There’s more fun on the ice if you’re in downtown Grand Rapids, Michigan, on the first weekend in February. That’s when this year’s Great Skate Winterfest with Griffins hockey players takes place. The annual Michigan event supports the Griffins Youth Foundation, which the site says “promotes academic excellence, community involvement and healthy lifestyles among the youth of West Michigan, enhancing their lives through hockey and ice-related sports.”
Famous Places You’ve Been Meaning To Visit
A couple of well-known activities in the Midwest that can get the kids out of the house for a day (or more) include:
Home to more water parks per capita than anywhere else on the planet, a visit to The Waterpark Capital of the World in Wisconsin Dells may result in your water babies never wanting to set foot on dry land again. Choose from three indoor water parks: Chula Vista, Kalahari and Mt. Olympus, and leave winter behind with wave pools, lazy rivers and even an uphill water rollercoaster waterslide and family raft ride.
If you’re in Minnesota, the Water Park of America is closer to home and will get you and the kids out of the cold with its rides, pools and hot tubs. You can make your visit a weekend staycation, with the Radisson on site along with restaurants, diners as well as the Sleepy Eye Café, which offers up hot chocolate, speciality coffees and other treats.
Crystal Mountain, Michigan, where you can ski straight out your back door. The resort is about 28 miles southwest of Traverse City, and caters to the entire family with activities like fat tire snow biking on groomed trails, dog sled rides and kids ski and snowboard lessons.
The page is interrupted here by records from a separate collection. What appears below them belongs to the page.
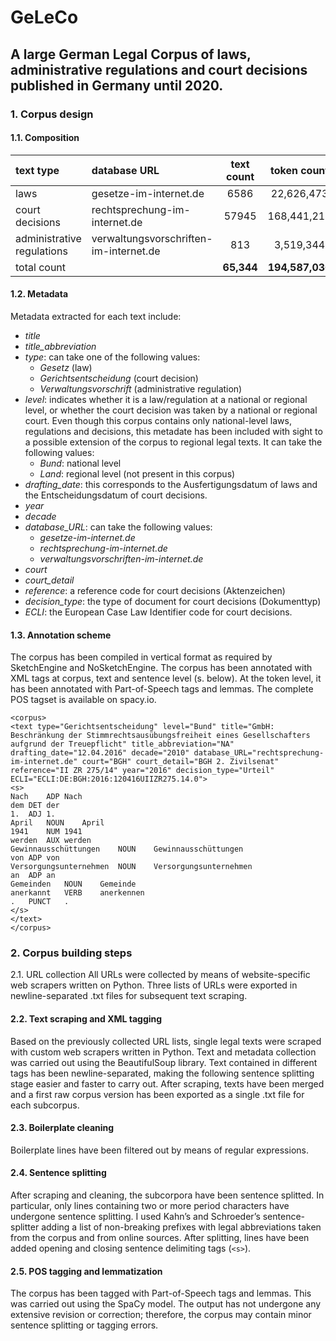 # GeLeCo
## A large German Legal Corpus of laws, administrative regulations and court decisions published in Germany until 2020.


### 1.	Corpus design
#### 1.1.	Composition

| text type |	database URL | text count	| token count |
| :--------- | :--------- | :---------: | :---------: |
|laws |	gesetze-im-internet.de |	6586	| 22,626,473 |
|court decisions |	rechtsprechung-im-internet.de |	57945	| 168,441,219 |
|administrative regulations |	verwaltungsvorschriften-im-internet.de |	813	| 3,519,344 |
|total count |  |	**65,344** |	**194,587,036** |


#### 1.2.	Metadata
Metadata extracted for each text include:
-	_title_
-	_title_abbreviation_
-	_type_: can take one of the following values:
    - _Gesetz_ (law)
    -	_Gerichtsentscheidung_ (court decision) 
    -	_Verwaltungsvorschrift_ (administrative regulation)
-	_level_: indicates whether it is a law/regulation at a national or regional level, or whether the court decision was taken by a national or regional court. Even though this corpus contains only national-level laws, regulations and decisions, this metadate has been included with sight to a possible extension of the corpus to regional legal texts. It can take the following values:
    -	_Bund_: national level
    -	_Land_: regional level (not present in this corpus)
-	_drafting_date_: this corresponds to the Ausfertigungsdatum of laws and the Entscheidungsdatum of court decisions.
-	_year_
-	_decade_
-	_database_URL_: can take the following values:
    -	_gesetze-im-internet.de_
    -	_rechtsprechung-im-internet.de_
    -	_verwaltungsvorschriften-im-internet.de_
-	_court_
-	_court_detail_
-	_reference_: a reference code for court decisions (Aktenzeichen)
-	_decision_type_: the type of document for court decisions (Dokumenttyp) 
-	_ECLI_: the European Case Law Identifier code for court decisions.




#### 1.3.	Annotation scheme
The corpus has been compiled in vertical format as required by SketchEngine and NoSketchEngine. The corpus has been annotated with XML tags at corpus, text and sentence level (s. below). At the token level, it has been annotated with Part-of-Speech tags and lemmas. The complete POS tagset is available on spacy.io. 

```
<corpus>
<text type="Gerichtsentscheidung" level="Bund" title="GmbH: Beschränkung der Stimmrechtsausübungsfreiheit eines Gesellschafters aufgrund der Treuepflicht" title_abbreviation="NA" drafting_date="12.04.2016" decade="2010" database_URL="rechtsprechung-im-internet.de" court="BGH" court_detail="BGH 2. Zivilsenat" reference="II ZR 275/14" year="2016" decision_type="Urteil" ECLI="ECLI:DE:BGH:2016:120416UIIZR275.14.0">
<s>
Nach	ADP	Nach
dem	DET	der
1.	ADJ	1.
April	NOUN	April
1941	NUM	1941
werden	AUX	werden
Gewinnausschüttungen	NOUN	Gewinnausschüttungen
von	ADP	von
Versorgungsunternehmen	NOUN	Versorgungsunternehmen
an	ADP	an
Gemeinden	NOUN	Gemeinde
anerkannt	VERB	anerkennen
.	PUNCT	.
</s>
</text>
</corpus>
```


### 2.	Corpus building steps
2.1.	URL collection
All URLs were collected by means of website-specific web scrapers written on Python. Three lists of URLs were exported in newline-separated .txt files for subsequent text scraping.

#### 2.2.	Text scraping and XML tagging
Based on the previously collected URL lists, single legal texts were scraped with custom web scrapers written in Python. Text and metadata collection was carried out using the BeautifulSoup library. 
Text contained in different tags has been newline-separated, making the following sentence splitting stage easier and faster to carry out. After scraping, texts have been merged and a first raw corpus version has been exported as a single .txt file for each subcorpus.

#### 2.3.	Boilerplate cleaning
Boilerplate lines have been filtered out by means of regular expressions.

#### 2.4.	Sentence splitting
After scraping and cleaning, the subcorpora have been sentence splitted. In particular, only lines containing two or more period characters have undergone sentence splitting. I used Kahn’s and Schroeder’s sentence-splitter  adding a list of non-breaking prefixes with legal abbreviations taken from the corpus and from online sources. After splitting, lines have been added opening and closing sentence delimiting tags (`<s>`).

#### 2.5.	POS tagging and lemmatization
The corpus has been tagged with Part-of-Speech tags and lemmas. This was carried out using the SpaCy model.  The output has not undergone any extensive revision or correction; therefore, the corpus may contain minor sentence splitting or tagging errors.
Children’s Museum of Indianapolis
Finally, there’s the world’s largest children’s museum in Indianapolis, perfect for a visit at any time of the year. Pre-school children are entertained in an age-specific exhibit called Playscape, where sensory play is encouraged. It includes an underwater pond habitat, art studio and nature-inspired activity set. The museum’s Dinosphere exhibit has one of the largest displays of juvenile dinosaur fossils in the world, as well as full-size dinosaur skeletons. Kids can dig for dinosaur bones and touch an authentic T. Rex bone.
From taking a ride on a historic carousel and climbing a rock wall to discovering Take Me There: China, (where you “board a modern Chinese airplane and fly over the Great Wall, the Forbidden City, and other iconic Chinese sites”), there really is something for every member of the family.